===== INPUT MATERIAL

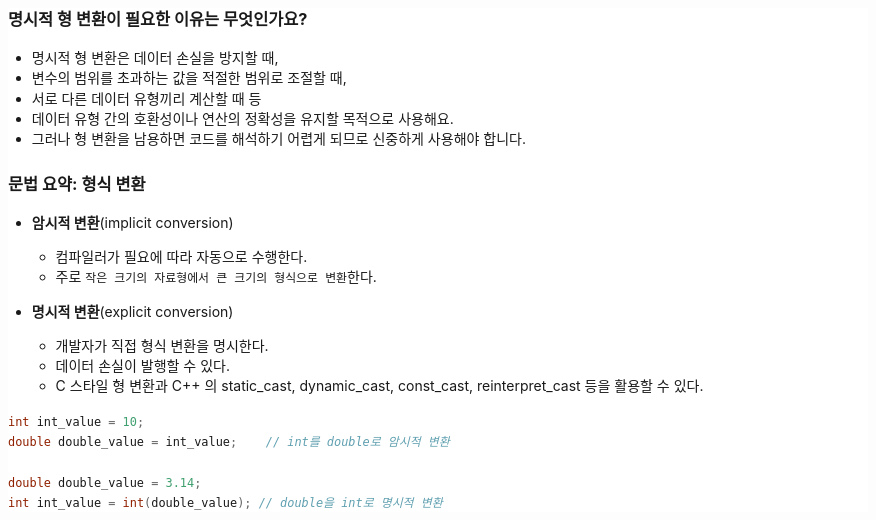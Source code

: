 ### 명시적 형 변환이 필요한 이유는 무엇인가요?
- 명시적 형 변환은 데이터 손실을 방지할 때, 
- 변수의 범위를 초과하는 값을 적절한 범위로 조절할 때, 
- 서로 다른 데이터 유형끼리 계산할 때 등 
- 데이터 유형 간의 호환성이나 연산의 정확성을 유지할 목적으로 사용해요.
- 그러나 형 변환을 남용하면 코드를 해석하기 어렵게 되므로 신중하게 사용해야 합니다.

### 문법 요약: 형식 변환 
- **암시적 변환**(implicit conversion)
  - 컴파일러가 필요에 따라 자동으로 수행한다.
  - 주로 `작은 크기의 자료형에서 큰 크기의 형식으로 변환`한다.

- **명시적 변환**(explicit conversion)
  - 개발자가 직접 형식 변환을 명시한다.
  - 데이터 손실이 발행할 수 있다.
  - C 스타일 형 변환과 C++ 의 static_cast, dynamic_cast, const_cast, reinterpret_cast 등을 활용할 수 있다.

```cpp
int int_value = 10;
double double_value = int_value;    // int를 double로 암시적 변환

double double_value = 3.14;
int int_value = int(double_value); // double을 int로 명시적 변환
```



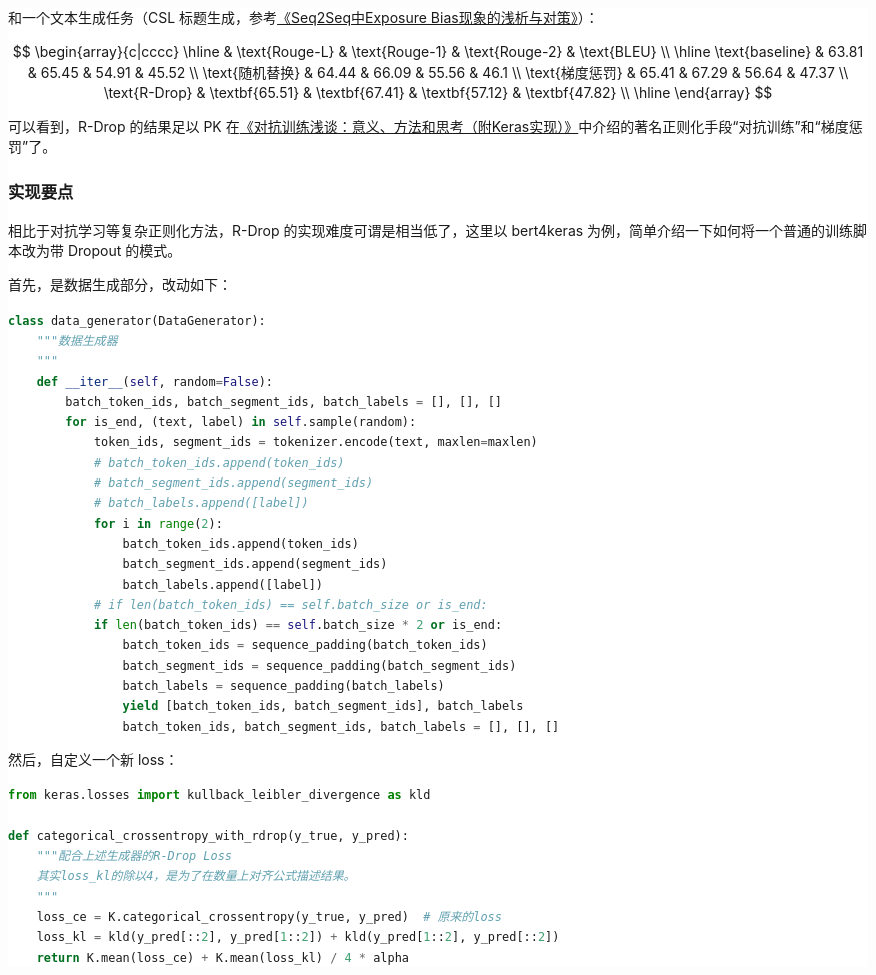 和一个文本生成任务（CSL 标题生成，参考[《Seq2Seq中Exposure Bias现象的浅析与对策》](https://kexue.fm/archives/7259)）：

$$
\begin{array}{c|cccc} 
\hline 
& \text{Rouge-L} & \text{Rouge-1} & \text{Rouge-2} & \text{BLEU} \\ 
\hline 
\text{baseline} & 63.81 & 65.45 & 54.91 & 45.52 \\ 
\text{随机替换} & 64.44 & 66.09 & 55.56 & 46.1 \\ 
\text{梯度惩罚} & 65.41 & 67.29 & 56.64 & 47.37 \\ 
\text{R-Drop} & \textbf{65.51} & \textbf{67.41} & \textbf{57.12} & \textbf{47.82} \\ 
\hline 
\end{array}
$$

可以看到，R-Drop 的结果足以 PK 在[《对抗训练浅谈：意义、方法和思考（附Keras实现）》](https://kexue.fm/archives/7234)中介绍的著名正则化手段“对抗训练”和“梯度惩罚”了。

### 实现要点

相比于对抗学习等复杂正则化方法，R-Drop 的实现难度可谓是相当低了，这里以 bert4keras 为例，简单介绍一下如何将一个普通的训练脚本改为带 Dropout 的模式。

首先，是数据生成部分，改动如下：

```python
class data_generator(DataGenerator):
    """数据生成器
    """
    def __iter__(self, random=False):
        batch_token_ids, batch_segment_ids, batch_labels = [], [], []
        for is_end, (text, label) in self.sample(random):
            token_ids, segment_ids = tokenizer.encode(text, maxlen=maxlen)
            # batch_token_ids.append(token_ids)
            # batch_segment_ids.append(segment_ids)
            # batch_labels.append([label])
            for i in range(2):
                batch_token_ids.append(token_ids)
                batch_segment_ids.append(segment_ids)
                batch_labels.append([label])
            # if len(batch_token_ids) == self.batch_size or is_end:
            if len(batch_token_ids) == self.batch_size * 2 or is_end:
                batch_token_ids = sequence_padding(batch_token_ids)
                batch_segment_ids = sequence_padding(batch_segment_ids)
                batch_labels = sequence_padding(batch_labels)
                yield [batch_token_ids, batch_segment_ids], batch_labels
                batch_token_ids, batch_segment_ids, batch_labels = [], [], []
```

然后，自定义一个新 loss：

```python
from keras.losses import kullback_leibler_divergence as kld

def categorical_crossentropy_with_rdrop(y_true, y_pred):
    """配合上述生成器的R-Drop Loss
    其实loss_kl的除以4，是为了在数量上对齐公式描述结果。
    """
    loss_ce = K.categorical_crossentropy(y_true, y_pred)  # 原来的loss
    loss_kl = kld(y_pred[::2], y_pred[1::2]) + kld(y_pred[1::2], y_pred[::2])
    return K.mean(loss_ce) + K.mean(loss_kl) / 4 * alpha
```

==========

**TASK OBJECTIVE:** Repeat, word for word and with no pictures, only the lines running from the beginning of the data to the line that contains "- 데이터 손실이 발행할 수 있다.".

**RESULT OF THIS TASK:**
Source code

: ### 명시적 형 변환이 필요한 이유는 무엇인가요?
- 명시적 형 변환은 데이터 손실을 방지할 때, 
- 변수의 범위를 초과하는 값을 적절한 범위로 조절할 때, 
- 서로 다른 데이터 유형끼리 계산할 때 등 
- 데이터 유형 간의 호환성이나 연산의 정확성을 유지할 목적으로 사용해요.
- 그러나 형 변환을 남용하면 코드를 해석하기 어렵게 되므로 신중하게 사용해야 합니다.

### 문법 요약: 형식 변환 
- **암시적 변환**(implicit conversion)
  - 컴파일러가 필요에 따라 자동으로 수행한다.
  - 주로 `작은 크기의 자료형에서 큰 크기의 형식으로 변환`한다.

- **명시적 변환**(explicit conversion)
  - 개발자가 직접 형식 변환을 명시한다.
  - 데이터 손실이 발행할 수 있다.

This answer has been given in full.